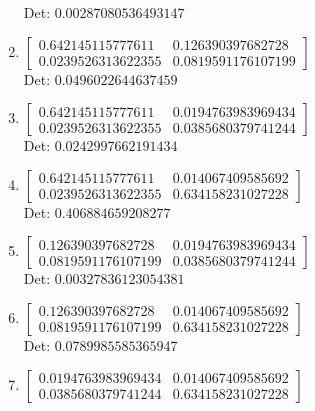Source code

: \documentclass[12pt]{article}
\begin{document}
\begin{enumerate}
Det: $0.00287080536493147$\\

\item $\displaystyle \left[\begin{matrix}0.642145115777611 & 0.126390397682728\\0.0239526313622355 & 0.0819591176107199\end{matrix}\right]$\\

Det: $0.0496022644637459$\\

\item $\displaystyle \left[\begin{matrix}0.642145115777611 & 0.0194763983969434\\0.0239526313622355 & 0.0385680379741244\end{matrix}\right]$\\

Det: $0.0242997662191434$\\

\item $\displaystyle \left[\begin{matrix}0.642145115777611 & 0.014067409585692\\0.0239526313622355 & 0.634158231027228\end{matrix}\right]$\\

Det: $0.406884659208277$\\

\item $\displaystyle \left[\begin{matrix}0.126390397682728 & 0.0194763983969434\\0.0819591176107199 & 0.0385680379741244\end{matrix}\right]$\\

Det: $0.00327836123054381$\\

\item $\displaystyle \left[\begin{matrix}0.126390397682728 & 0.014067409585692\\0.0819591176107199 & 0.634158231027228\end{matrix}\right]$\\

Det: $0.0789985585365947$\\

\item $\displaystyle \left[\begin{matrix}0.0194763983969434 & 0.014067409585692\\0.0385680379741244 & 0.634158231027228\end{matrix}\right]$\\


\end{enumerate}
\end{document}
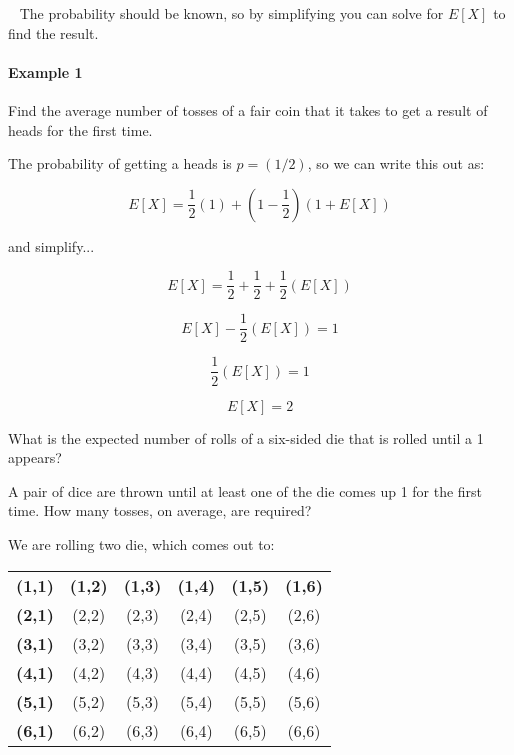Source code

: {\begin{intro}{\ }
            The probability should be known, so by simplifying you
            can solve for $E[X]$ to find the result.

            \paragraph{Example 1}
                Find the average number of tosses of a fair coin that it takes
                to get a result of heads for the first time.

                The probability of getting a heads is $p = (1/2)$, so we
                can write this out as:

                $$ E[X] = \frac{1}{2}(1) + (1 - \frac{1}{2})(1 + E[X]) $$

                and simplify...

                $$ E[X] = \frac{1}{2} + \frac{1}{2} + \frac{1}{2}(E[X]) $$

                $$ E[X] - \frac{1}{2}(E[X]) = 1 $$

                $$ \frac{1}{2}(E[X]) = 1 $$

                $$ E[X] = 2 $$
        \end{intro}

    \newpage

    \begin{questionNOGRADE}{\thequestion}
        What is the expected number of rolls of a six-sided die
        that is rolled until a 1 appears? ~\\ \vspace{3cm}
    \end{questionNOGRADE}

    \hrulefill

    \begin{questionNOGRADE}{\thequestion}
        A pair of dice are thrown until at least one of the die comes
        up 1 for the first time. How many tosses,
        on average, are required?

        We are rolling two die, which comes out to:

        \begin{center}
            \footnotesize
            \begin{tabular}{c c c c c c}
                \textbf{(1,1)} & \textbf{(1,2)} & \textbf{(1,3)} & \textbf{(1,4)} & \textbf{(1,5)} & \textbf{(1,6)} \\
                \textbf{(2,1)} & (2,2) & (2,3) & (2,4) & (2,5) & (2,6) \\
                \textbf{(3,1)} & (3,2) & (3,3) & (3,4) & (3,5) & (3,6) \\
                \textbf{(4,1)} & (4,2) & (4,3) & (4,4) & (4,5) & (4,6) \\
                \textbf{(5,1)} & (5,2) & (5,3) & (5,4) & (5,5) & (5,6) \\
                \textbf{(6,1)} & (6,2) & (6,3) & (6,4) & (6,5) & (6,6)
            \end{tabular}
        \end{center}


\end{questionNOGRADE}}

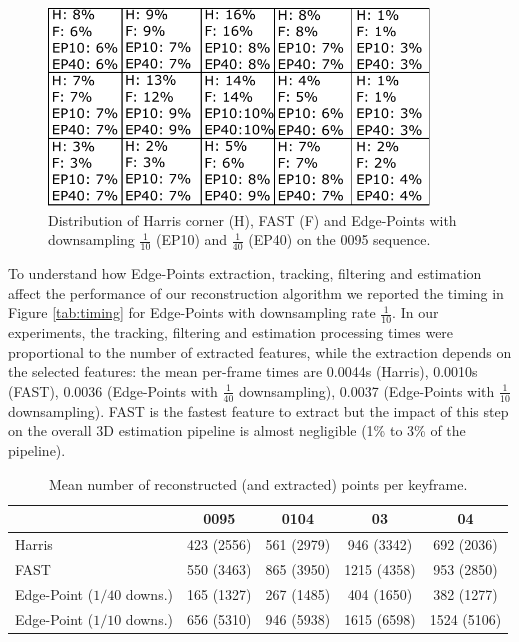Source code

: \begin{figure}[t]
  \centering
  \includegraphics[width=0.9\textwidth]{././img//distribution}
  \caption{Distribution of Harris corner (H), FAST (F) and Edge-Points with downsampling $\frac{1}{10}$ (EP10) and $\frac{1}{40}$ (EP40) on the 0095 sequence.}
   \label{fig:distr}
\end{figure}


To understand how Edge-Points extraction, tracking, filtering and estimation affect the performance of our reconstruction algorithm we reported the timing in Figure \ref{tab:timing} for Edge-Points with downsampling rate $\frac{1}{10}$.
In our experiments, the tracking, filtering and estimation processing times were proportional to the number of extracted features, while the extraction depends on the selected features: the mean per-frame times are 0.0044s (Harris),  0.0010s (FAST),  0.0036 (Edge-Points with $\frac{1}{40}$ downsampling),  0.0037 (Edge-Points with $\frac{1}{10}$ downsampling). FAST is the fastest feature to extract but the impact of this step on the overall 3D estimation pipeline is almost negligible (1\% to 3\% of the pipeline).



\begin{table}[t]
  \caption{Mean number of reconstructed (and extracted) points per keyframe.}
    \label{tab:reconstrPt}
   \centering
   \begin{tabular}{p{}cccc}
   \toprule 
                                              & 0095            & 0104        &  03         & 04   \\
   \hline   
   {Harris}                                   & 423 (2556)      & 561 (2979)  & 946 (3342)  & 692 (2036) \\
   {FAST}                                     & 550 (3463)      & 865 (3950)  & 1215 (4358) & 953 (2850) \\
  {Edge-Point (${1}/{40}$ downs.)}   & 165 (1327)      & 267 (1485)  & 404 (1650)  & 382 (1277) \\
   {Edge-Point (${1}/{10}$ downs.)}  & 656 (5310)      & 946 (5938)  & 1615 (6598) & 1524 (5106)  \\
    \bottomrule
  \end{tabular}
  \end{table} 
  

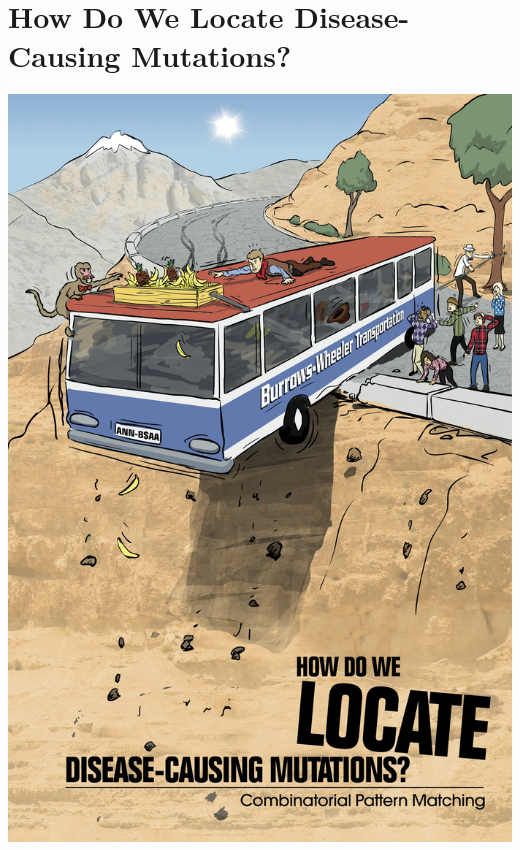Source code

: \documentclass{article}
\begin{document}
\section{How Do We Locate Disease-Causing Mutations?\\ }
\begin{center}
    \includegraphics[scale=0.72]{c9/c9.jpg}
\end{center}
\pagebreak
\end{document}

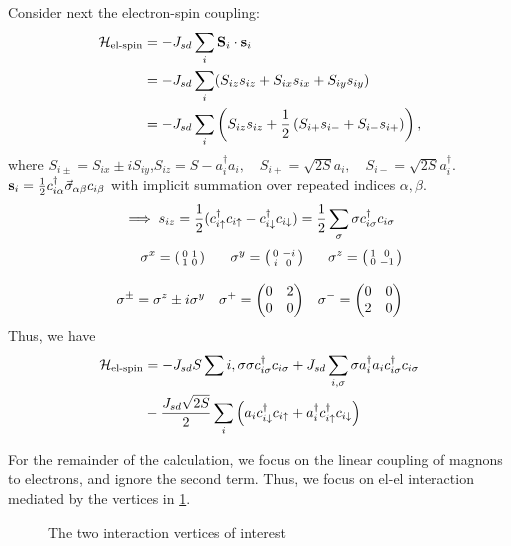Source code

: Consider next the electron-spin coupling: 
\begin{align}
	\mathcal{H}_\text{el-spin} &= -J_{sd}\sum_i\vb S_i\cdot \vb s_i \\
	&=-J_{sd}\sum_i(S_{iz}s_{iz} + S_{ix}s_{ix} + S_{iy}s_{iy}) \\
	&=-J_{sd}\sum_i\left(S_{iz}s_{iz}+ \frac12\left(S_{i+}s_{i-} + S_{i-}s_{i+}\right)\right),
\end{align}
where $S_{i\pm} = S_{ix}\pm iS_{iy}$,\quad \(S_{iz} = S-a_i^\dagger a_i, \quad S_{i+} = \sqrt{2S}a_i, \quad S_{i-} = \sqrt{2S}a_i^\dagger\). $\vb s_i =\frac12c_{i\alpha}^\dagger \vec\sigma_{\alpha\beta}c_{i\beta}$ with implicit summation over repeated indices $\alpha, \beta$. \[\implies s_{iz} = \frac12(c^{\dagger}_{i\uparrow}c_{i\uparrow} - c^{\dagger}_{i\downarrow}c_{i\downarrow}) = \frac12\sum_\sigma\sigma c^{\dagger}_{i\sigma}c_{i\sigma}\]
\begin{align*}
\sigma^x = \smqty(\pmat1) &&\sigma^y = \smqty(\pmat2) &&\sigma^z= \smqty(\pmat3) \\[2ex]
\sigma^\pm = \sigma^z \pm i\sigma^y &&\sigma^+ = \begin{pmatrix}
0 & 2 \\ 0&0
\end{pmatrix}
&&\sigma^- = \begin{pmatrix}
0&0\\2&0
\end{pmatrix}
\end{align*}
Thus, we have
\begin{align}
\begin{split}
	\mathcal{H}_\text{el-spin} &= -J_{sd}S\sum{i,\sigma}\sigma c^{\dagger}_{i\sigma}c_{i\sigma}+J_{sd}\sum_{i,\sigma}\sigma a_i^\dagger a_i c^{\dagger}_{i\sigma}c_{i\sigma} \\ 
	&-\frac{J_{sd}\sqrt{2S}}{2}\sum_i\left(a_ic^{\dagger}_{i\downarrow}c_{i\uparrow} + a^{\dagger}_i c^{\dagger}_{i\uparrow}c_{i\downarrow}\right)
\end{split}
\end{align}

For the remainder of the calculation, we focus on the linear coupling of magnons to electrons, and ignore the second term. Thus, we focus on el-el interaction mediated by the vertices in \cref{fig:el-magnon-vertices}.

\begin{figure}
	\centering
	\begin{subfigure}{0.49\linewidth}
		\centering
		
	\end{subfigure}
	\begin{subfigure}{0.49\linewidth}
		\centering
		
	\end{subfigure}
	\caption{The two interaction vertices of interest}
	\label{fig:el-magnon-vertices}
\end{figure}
########
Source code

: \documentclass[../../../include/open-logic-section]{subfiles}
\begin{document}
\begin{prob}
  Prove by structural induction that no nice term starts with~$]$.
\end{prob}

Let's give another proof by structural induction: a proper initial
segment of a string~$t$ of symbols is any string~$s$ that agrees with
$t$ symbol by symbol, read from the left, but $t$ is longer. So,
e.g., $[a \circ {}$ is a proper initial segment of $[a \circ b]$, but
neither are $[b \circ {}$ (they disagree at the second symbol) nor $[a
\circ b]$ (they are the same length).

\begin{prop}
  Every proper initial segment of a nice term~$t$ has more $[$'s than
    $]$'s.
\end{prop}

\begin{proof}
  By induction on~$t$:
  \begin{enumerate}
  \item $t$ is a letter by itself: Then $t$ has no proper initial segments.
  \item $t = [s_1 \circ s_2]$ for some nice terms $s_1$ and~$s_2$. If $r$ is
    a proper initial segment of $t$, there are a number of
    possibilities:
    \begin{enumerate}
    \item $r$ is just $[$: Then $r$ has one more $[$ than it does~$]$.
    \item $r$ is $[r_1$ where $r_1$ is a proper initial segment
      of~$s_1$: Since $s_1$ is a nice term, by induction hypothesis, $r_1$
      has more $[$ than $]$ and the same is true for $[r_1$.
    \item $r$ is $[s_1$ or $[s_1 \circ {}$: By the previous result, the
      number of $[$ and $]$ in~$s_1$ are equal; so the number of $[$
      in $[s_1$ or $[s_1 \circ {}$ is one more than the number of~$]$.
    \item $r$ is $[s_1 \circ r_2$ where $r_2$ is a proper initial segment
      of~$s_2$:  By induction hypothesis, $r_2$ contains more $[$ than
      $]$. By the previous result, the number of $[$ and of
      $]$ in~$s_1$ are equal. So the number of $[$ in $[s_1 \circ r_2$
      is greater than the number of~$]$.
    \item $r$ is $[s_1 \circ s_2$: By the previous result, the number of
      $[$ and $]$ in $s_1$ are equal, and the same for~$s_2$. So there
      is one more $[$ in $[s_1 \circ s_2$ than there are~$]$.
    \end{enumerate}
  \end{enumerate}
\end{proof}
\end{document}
########
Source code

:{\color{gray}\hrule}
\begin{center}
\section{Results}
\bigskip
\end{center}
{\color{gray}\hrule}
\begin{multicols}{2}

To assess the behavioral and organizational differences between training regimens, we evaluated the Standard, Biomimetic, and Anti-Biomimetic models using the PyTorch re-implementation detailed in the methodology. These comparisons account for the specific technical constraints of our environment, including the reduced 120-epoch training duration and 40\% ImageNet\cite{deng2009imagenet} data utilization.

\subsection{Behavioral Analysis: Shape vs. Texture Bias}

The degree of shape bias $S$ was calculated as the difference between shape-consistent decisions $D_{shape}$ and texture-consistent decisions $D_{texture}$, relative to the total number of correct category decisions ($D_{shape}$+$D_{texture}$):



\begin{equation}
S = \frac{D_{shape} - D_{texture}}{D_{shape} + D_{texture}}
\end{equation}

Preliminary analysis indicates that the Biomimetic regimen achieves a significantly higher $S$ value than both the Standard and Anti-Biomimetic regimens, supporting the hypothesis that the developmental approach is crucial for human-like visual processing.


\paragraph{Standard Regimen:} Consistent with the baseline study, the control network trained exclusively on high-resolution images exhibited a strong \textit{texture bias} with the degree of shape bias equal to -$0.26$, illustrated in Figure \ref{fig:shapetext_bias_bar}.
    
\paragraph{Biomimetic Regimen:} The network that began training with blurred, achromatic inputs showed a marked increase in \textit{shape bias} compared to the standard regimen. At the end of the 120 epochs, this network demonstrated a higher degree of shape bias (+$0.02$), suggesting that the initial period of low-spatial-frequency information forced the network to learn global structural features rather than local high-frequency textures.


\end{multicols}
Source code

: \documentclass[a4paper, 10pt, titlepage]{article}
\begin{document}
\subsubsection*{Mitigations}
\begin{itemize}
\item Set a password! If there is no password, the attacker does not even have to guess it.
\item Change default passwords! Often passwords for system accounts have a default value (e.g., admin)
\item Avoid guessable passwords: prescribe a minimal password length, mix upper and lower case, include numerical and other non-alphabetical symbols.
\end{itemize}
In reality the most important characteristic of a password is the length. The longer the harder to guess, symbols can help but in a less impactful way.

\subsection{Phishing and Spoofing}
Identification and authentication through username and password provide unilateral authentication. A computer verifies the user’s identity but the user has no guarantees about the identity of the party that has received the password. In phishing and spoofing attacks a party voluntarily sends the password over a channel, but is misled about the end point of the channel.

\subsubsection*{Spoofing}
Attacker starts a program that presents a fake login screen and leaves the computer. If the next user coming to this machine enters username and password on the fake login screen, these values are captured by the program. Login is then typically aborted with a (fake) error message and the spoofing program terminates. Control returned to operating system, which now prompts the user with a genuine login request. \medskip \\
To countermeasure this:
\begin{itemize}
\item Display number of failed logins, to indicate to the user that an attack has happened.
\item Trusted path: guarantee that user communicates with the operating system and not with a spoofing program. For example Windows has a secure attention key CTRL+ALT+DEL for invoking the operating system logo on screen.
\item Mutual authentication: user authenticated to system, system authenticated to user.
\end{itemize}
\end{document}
########
Aim of the task:
All lines above containing the string "mathcal": copy each one.

Answer box:
	\mathcal{H}_\text{el-spin} &= -J_{sd}\sum_i\vb S_i\cdot \vb s_i \\
	\mathcal{H}_\text{el-spin} &= -J_{sd}S\sum{i,\sigma}\sigma c^{\dagger}_{i\sigma}c_{i\sigma}+J_{sd}\sum_{i,\sigma}\sigma a_i^\dagger a_i c^{\dagger}_{i\sigma}c_{i\sigma} \\ 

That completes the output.